Alternative approaches to qualitative methodologies take a stance against the very notion of methodology. Qualitative methodologies are underpinned by Western science. The set criteria, development of frameworks, instruments and models, all mimic the expertise of hardened knowledge. St. Pierre (2018) argues that there is an incommensurability between epistemologies and ontologies when deploying qualitative methodologies and post-structuralist theory. Southey (2020) developed “non-method” to refuse the standard qualitative thematic treatment of participant whakaaro (Māori thought) by reinterpreting utterances in interviews. St. Pierre et al. (2016) also negate qualitative methodologies, arguing for questions of being to be foregrounded. These ideas encourage a metaphysical inquiry to address the problem of fragmentation.
It is worth remembering that qualitative methodologies were, in their early development, new and treated cautiously by the established methodologies of the time (St. Pierre, 2021b, 2024). Over time it formalised as a methodology and thus brought about a set of conventions to approach a problem. In cementing methodology, the problem–solution pathway becomes prescribed as convention. The same tension can be found in scholarly disciplines that become canonised by self-serving traditions. To maintain a critical edge in thinking, methodological norms will occasionally need critique. Here, I reiterate the importance of kaupapa Māori, but I also underline the risk in it becoming a convention, and with that, possessing Western thought’s desire to know.
Mātauranga Māori and Western Science
Turning to the example of mātauranga (Māori knowledge) and its relationship with Western science, I argue that the desire to know exerts itself in methodology.
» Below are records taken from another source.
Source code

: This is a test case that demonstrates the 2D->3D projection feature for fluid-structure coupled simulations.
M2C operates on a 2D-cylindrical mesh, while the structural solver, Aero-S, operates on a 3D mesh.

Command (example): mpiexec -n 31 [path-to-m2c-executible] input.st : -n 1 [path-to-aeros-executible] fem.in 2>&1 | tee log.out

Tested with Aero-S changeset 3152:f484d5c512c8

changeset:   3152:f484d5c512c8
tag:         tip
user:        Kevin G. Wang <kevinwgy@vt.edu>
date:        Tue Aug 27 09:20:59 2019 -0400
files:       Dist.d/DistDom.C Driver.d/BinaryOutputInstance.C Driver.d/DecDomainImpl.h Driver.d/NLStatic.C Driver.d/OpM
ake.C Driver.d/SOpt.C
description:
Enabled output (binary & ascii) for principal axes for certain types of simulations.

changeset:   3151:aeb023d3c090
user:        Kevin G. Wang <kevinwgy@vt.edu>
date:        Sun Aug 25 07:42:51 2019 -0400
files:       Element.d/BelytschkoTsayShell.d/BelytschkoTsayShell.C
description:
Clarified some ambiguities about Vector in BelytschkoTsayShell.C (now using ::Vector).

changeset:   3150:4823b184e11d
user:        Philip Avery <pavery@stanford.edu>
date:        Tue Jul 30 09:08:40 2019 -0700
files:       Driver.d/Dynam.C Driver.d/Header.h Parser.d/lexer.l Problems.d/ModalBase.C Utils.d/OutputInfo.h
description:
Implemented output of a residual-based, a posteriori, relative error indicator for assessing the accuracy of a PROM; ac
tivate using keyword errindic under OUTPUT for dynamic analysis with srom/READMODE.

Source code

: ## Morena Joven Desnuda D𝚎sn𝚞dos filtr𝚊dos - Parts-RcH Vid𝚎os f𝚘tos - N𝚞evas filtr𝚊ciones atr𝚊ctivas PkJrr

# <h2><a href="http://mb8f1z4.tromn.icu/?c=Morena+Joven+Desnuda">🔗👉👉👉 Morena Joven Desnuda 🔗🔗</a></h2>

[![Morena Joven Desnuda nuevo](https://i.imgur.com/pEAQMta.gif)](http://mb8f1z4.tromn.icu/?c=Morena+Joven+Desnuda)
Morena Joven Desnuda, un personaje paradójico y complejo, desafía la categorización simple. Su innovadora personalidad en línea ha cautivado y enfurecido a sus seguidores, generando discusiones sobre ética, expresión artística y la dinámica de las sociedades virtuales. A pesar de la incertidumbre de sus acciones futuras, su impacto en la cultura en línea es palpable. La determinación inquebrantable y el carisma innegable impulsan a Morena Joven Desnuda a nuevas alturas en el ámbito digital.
Briefly, mātauranga Māori refers to Māori knowledge that is both “traditional” and contemporary (Mead, 2003; Royal, 2012). Consequently, mātauranga has a range of interpretations in research methodologies; it can appear in interviews as contemporary information (Palmer et al., 2021) or as oral histories in whakataukī (Māori proverbs) (Mercier et al., 2022). The example of mātauranga surfaces the methodological discomfort Indigenous researchers can sometimes face when forced into the conventions of Western thought.
Engagement between Mātauranga Māori and Western science has gained momentum in recent years. The interest in Indigenous knowledge has given rise to the provision of mātauranga in government policy, innovation and research (Royal, 2012; Rauika Māngai, 2020). These conditions have led to numerous research projects that adopt both mātauranga and Western science (Mercier, 2018). However, the broad range of knowledge – both traditional and contemporary – is a difficult terrain for Western thought’s desire to know. Such methodological developments within the context of settler colonialism have also led to criticism and political debate. Complicating research, for Māori, is the intertwined and collective response to colonisation (H. M. Barnes, 2022). The broadening engagement with mātauranga highlights another way that methodological certainty asserts itself in the research process, appearing both scientific and qualitative.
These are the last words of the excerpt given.